◆ What you are asked to do ◆
Match the word "simply". Return each line of the data below where it appears.

*** Opening of Stored data ***

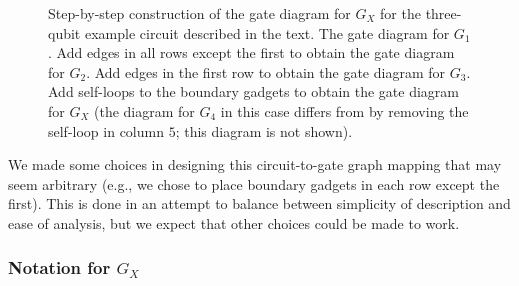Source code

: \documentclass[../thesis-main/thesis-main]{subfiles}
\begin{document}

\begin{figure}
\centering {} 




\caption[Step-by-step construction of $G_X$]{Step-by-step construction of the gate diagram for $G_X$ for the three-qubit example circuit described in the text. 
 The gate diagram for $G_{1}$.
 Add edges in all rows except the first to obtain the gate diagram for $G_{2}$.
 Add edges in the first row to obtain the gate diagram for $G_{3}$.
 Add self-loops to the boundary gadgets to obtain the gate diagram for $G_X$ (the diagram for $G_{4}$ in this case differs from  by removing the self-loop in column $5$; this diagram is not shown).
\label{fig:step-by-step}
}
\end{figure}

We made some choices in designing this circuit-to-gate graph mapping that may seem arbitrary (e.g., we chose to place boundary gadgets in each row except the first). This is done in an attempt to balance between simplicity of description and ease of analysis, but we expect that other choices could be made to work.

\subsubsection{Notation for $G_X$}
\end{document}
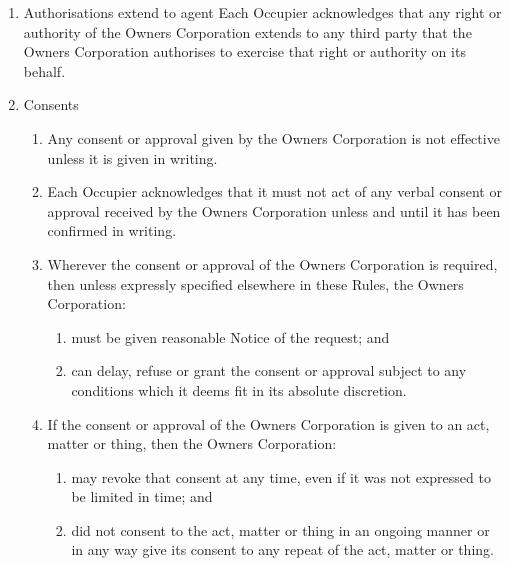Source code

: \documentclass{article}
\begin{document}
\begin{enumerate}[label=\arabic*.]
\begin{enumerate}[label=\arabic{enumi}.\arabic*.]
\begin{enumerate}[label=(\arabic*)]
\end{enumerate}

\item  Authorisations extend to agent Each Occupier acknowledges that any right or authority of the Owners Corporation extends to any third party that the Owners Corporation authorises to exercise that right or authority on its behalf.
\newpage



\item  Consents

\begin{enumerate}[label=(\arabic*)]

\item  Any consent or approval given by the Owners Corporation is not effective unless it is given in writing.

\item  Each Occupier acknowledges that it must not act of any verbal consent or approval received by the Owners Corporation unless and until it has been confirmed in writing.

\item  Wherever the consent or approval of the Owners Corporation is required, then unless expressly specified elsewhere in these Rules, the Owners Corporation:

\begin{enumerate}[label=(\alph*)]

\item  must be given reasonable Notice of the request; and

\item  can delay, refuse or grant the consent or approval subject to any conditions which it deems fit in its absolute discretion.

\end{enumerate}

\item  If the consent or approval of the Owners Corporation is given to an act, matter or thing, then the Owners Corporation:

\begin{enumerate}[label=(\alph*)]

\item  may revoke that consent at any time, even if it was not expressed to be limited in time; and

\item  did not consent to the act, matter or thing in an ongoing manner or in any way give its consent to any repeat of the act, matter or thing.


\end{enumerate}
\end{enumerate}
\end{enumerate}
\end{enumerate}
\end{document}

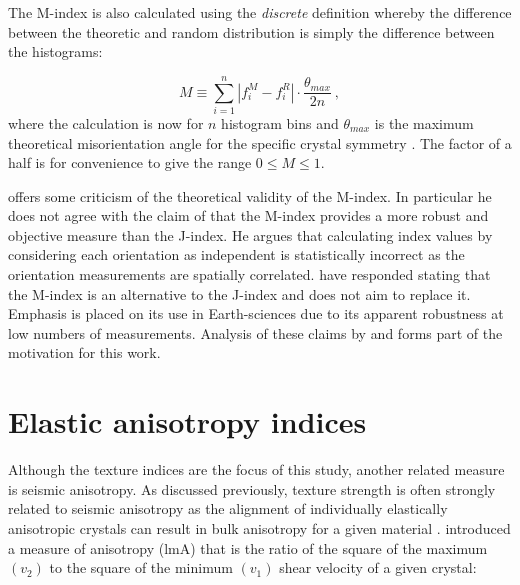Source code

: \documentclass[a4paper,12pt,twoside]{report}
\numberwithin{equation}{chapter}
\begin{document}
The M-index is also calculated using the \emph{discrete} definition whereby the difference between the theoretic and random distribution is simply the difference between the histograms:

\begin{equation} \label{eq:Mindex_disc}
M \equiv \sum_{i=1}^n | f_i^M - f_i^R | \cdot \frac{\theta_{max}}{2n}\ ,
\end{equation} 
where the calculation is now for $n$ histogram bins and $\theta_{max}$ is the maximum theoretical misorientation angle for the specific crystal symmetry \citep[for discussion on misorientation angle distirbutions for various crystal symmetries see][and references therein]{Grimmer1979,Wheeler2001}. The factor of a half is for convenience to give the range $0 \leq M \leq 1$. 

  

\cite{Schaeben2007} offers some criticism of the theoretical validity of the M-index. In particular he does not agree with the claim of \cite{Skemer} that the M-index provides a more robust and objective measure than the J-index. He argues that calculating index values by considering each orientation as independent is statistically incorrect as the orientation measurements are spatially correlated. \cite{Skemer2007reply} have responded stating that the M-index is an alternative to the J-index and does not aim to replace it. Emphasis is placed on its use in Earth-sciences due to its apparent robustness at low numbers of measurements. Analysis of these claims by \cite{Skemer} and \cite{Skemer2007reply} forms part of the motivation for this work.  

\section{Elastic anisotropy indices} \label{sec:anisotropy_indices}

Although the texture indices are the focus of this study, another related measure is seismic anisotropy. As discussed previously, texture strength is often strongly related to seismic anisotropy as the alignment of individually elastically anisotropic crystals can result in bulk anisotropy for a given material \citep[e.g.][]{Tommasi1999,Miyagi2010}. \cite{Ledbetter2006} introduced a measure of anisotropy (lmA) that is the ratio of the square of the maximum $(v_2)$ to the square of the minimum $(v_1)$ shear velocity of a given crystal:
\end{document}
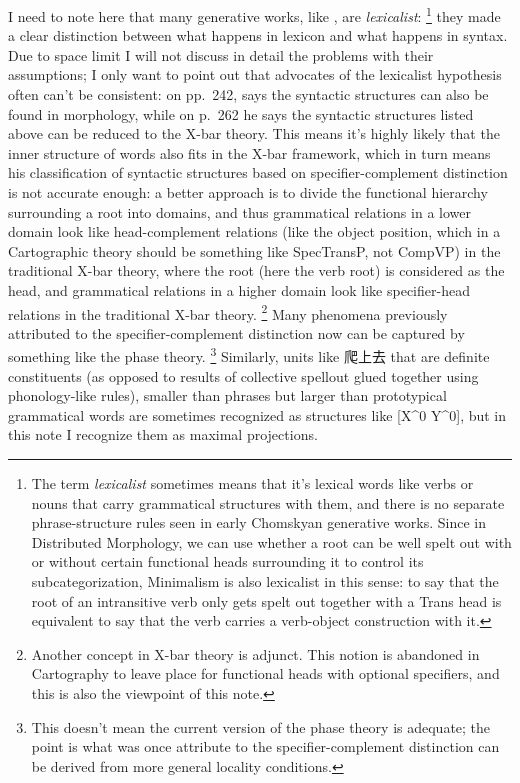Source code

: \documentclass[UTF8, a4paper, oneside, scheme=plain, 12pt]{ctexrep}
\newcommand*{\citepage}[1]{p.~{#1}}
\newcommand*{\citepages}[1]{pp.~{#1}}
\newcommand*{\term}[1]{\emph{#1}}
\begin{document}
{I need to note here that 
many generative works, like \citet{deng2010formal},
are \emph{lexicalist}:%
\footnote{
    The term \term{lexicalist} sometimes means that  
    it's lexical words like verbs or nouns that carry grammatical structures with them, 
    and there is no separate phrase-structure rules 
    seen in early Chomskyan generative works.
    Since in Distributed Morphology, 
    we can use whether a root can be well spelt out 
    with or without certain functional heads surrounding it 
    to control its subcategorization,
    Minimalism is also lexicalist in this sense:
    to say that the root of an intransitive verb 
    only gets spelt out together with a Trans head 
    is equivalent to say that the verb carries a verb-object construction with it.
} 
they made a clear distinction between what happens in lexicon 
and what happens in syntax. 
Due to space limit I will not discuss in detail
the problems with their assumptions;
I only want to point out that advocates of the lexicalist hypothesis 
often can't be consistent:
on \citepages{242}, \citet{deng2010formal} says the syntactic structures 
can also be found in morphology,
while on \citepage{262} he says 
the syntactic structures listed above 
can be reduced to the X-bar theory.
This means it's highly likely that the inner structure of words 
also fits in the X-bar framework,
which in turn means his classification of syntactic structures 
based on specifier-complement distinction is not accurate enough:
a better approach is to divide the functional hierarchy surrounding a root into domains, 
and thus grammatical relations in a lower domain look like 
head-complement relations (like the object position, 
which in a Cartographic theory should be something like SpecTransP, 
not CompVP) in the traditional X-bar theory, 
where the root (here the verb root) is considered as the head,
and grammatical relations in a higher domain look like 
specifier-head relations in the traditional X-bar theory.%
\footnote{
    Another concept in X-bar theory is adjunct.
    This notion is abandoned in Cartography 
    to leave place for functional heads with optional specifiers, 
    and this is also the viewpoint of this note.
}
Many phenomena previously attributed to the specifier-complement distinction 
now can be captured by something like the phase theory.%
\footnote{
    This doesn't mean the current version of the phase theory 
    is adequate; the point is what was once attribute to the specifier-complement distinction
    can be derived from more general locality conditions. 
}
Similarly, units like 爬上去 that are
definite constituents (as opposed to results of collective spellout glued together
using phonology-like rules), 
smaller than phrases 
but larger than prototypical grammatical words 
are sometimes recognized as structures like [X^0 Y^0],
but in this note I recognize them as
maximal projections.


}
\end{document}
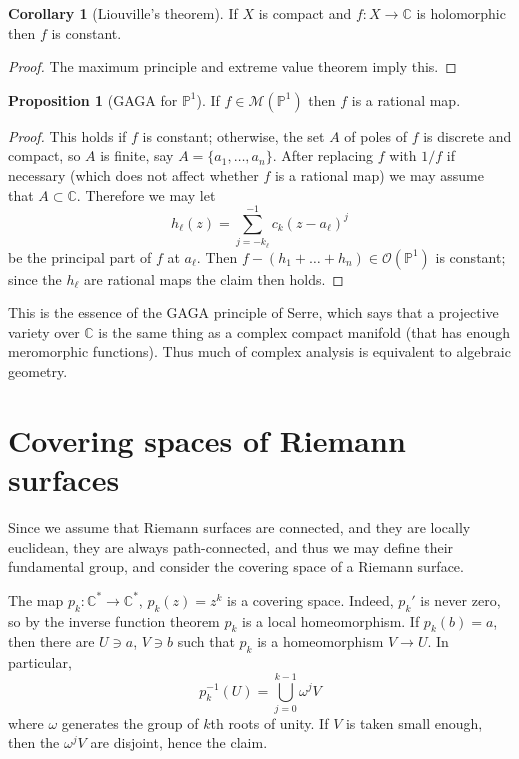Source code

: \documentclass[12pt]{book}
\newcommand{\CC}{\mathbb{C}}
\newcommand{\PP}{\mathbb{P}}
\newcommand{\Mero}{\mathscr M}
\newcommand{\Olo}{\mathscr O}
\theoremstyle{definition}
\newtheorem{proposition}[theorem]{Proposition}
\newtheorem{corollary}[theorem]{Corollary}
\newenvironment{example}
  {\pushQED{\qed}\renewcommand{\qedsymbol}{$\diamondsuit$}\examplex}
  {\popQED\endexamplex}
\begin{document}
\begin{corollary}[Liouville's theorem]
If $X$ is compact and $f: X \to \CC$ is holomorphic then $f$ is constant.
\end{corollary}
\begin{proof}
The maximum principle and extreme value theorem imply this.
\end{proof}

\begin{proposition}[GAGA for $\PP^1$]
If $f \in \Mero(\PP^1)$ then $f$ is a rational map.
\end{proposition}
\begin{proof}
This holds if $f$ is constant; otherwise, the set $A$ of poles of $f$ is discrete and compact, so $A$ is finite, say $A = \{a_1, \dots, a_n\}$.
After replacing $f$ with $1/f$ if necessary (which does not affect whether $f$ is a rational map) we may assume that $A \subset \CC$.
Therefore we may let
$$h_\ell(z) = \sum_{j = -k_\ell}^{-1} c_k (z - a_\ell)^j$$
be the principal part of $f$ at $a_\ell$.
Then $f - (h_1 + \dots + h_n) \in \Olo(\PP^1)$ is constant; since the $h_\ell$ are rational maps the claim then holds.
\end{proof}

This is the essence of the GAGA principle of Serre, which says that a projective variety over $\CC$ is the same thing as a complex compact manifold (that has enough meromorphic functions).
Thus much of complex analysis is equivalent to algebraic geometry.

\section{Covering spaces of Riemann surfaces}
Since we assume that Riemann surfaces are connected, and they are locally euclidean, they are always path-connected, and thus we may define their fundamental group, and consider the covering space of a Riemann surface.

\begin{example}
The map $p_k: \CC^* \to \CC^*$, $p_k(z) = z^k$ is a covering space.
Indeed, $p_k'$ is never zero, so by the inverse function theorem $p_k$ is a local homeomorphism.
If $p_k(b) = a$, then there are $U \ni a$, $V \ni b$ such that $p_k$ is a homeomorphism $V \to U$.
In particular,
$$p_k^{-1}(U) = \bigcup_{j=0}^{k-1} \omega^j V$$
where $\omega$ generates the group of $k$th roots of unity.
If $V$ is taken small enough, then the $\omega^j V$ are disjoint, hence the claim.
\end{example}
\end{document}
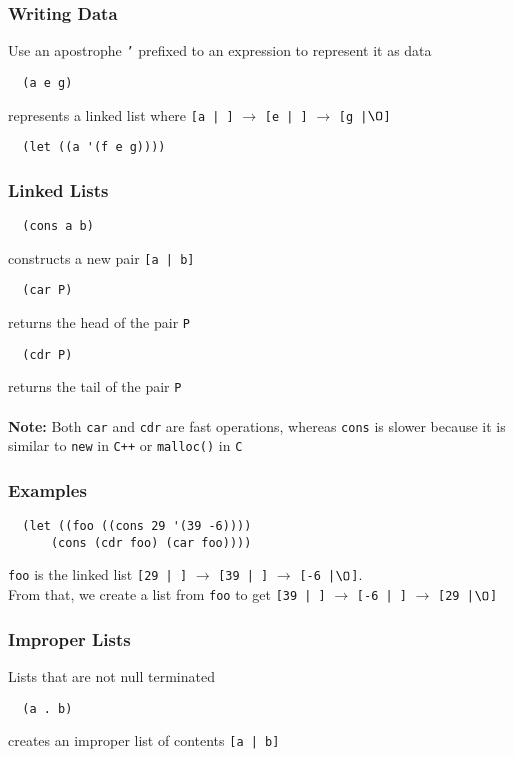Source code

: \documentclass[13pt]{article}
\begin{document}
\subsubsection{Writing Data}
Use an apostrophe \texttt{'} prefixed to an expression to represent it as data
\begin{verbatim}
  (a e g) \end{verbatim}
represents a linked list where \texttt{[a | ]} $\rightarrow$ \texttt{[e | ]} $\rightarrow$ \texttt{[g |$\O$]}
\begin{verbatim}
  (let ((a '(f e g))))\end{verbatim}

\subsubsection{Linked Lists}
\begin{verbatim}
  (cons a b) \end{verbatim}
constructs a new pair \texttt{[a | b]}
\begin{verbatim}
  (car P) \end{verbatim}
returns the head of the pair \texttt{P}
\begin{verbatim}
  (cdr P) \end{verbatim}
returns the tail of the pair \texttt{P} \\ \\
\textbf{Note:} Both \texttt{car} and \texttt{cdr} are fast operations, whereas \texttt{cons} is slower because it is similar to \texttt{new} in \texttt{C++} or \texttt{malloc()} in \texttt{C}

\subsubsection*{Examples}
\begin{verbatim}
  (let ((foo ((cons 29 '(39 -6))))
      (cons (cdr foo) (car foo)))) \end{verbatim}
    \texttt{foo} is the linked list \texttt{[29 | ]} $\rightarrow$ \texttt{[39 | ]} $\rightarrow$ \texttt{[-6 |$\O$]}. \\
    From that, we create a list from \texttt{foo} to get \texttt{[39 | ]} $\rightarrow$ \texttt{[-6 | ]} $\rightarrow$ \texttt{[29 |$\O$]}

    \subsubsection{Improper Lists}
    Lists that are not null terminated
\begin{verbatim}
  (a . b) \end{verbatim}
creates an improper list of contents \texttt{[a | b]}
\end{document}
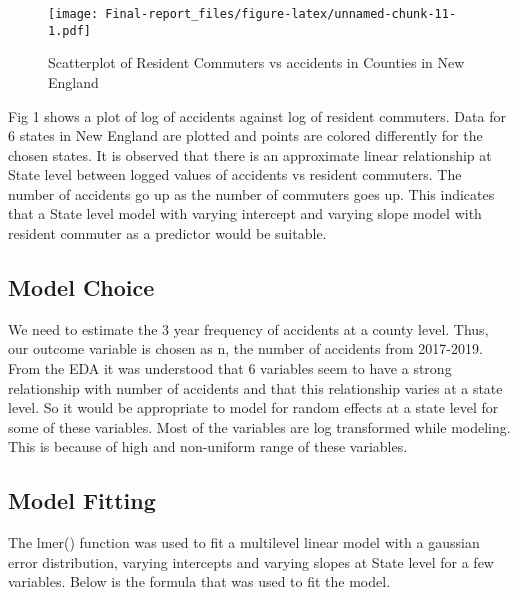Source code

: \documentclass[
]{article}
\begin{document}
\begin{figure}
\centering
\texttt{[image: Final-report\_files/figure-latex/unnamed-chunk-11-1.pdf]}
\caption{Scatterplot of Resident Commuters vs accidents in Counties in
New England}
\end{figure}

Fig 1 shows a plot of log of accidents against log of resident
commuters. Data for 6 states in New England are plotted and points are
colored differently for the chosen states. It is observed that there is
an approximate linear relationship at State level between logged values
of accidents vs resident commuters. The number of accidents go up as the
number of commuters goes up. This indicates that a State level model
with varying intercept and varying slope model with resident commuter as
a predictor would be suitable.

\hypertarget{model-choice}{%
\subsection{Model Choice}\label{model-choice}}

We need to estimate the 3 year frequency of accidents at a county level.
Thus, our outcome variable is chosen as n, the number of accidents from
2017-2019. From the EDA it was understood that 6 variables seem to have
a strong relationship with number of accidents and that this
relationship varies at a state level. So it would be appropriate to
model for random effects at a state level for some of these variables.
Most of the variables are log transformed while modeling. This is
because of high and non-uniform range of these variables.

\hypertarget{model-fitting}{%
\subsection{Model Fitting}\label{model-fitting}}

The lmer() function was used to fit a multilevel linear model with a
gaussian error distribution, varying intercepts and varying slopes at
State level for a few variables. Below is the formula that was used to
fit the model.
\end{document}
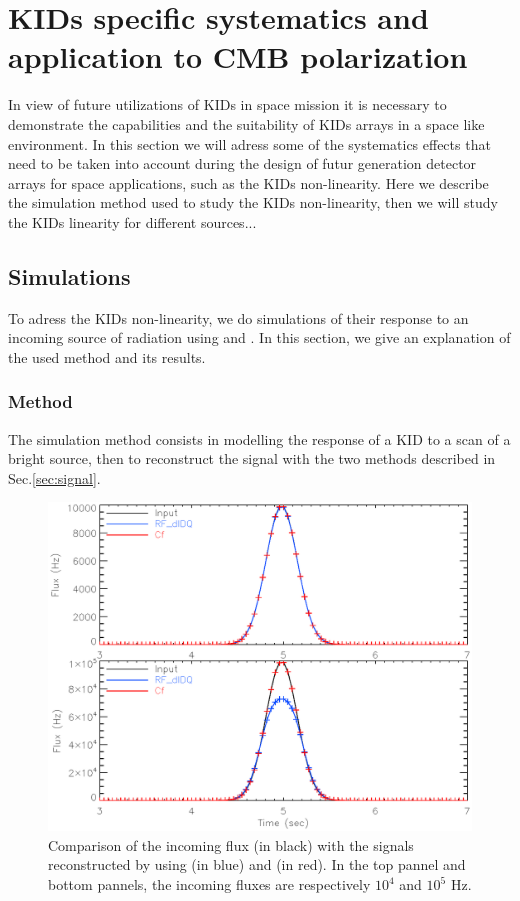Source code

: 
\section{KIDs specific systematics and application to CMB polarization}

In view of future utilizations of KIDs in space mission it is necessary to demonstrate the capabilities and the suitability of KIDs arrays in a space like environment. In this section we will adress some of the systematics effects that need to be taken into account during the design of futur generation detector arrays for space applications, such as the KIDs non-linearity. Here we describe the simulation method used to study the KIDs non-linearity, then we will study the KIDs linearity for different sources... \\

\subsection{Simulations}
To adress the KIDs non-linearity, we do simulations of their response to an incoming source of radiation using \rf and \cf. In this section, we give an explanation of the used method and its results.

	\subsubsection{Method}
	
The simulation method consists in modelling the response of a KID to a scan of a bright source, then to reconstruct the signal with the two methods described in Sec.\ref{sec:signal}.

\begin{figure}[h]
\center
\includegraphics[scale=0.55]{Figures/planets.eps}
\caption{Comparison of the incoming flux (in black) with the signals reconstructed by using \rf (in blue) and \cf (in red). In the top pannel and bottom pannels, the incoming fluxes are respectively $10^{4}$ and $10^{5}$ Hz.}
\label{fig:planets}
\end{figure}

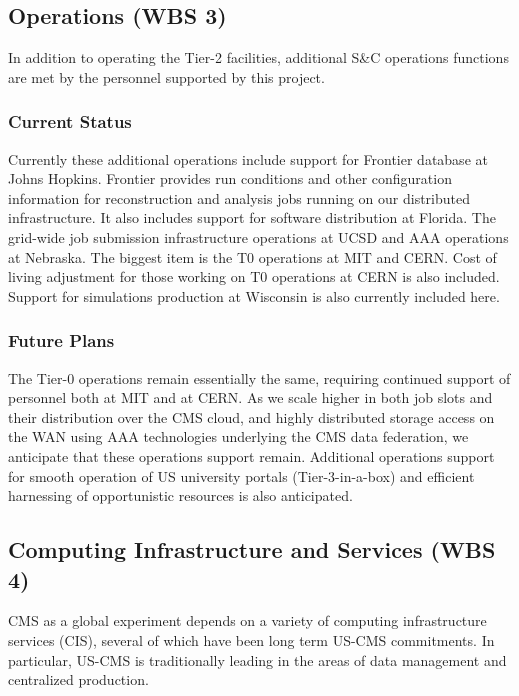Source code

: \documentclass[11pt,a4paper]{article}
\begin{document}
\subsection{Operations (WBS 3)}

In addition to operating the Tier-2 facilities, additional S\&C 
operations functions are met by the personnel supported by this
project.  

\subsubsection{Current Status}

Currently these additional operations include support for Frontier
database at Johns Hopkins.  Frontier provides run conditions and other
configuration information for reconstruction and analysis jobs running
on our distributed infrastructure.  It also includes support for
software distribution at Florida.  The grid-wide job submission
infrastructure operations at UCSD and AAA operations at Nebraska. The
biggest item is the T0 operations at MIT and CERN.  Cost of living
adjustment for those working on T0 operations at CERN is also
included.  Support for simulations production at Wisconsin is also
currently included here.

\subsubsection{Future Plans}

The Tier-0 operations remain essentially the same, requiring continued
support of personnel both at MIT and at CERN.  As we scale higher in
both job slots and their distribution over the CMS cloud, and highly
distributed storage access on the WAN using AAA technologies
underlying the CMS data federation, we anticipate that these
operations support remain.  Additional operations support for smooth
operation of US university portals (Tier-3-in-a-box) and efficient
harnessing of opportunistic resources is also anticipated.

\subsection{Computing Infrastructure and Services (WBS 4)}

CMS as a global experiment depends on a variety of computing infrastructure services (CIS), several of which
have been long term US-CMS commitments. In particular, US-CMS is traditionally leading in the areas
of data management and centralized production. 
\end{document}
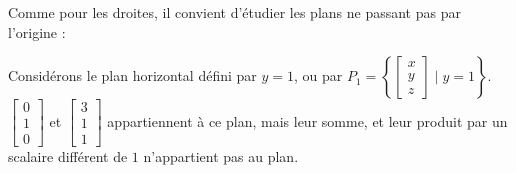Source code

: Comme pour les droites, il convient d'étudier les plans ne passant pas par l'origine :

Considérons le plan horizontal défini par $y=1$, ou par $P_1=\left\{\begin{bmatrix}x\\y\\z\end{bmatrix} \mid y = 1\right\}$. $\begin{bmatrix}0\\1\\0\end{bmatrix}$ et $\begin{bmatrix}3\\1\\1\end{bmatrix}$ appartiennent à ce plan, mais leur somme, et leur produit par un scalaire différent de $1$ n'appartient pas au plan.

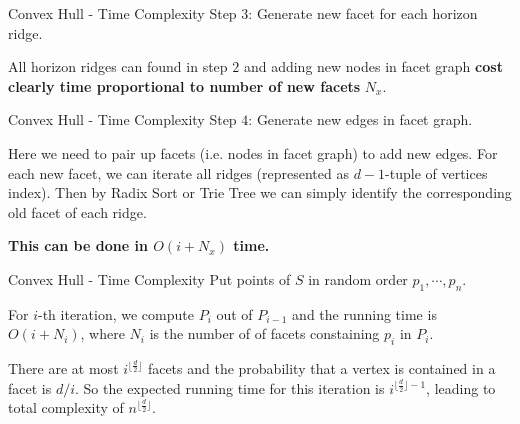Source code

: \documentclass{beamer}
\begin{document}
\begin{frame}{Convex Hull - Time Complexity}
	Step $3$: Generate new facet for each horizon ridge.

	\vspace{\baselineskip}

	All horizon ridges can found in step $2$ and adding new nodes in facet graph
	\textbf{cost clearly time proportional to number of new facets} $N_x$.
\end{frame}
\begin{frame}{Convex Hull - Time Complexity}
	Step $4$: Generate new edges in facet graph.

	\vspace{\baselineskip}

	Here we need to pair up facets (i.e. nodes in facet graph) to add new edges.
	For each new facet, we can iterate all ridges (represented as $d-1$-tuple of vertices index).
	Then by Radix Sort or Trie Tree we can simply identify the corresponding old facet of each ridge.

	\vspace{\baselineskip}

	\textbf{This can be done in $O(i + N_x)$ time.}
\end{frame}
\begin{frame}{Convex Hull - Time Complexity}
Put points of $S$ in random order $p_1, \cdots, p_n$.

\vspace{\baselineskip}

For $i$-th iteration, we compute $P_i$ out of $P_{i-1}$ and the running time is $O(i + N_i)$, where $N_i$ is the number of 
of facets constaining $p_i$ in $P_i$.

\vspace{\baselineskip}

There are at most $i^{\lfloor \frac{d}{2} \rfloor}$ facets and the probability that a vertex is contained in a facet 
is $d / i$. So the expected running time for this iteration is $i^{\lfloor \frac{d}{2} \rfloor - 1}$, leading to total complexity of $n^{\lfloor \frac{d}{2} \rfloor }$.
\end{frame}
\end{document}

*** Close of Stored data ***

◆ Written answer ◆
The M-index is also calculated using the \emph{discrete} definition whereby the difference between the theoretic and random distribution is simply the difference between the histograms:
	Then by Radix Sort or Trie Tree we can simply identify the corresponding old facet of each ridge.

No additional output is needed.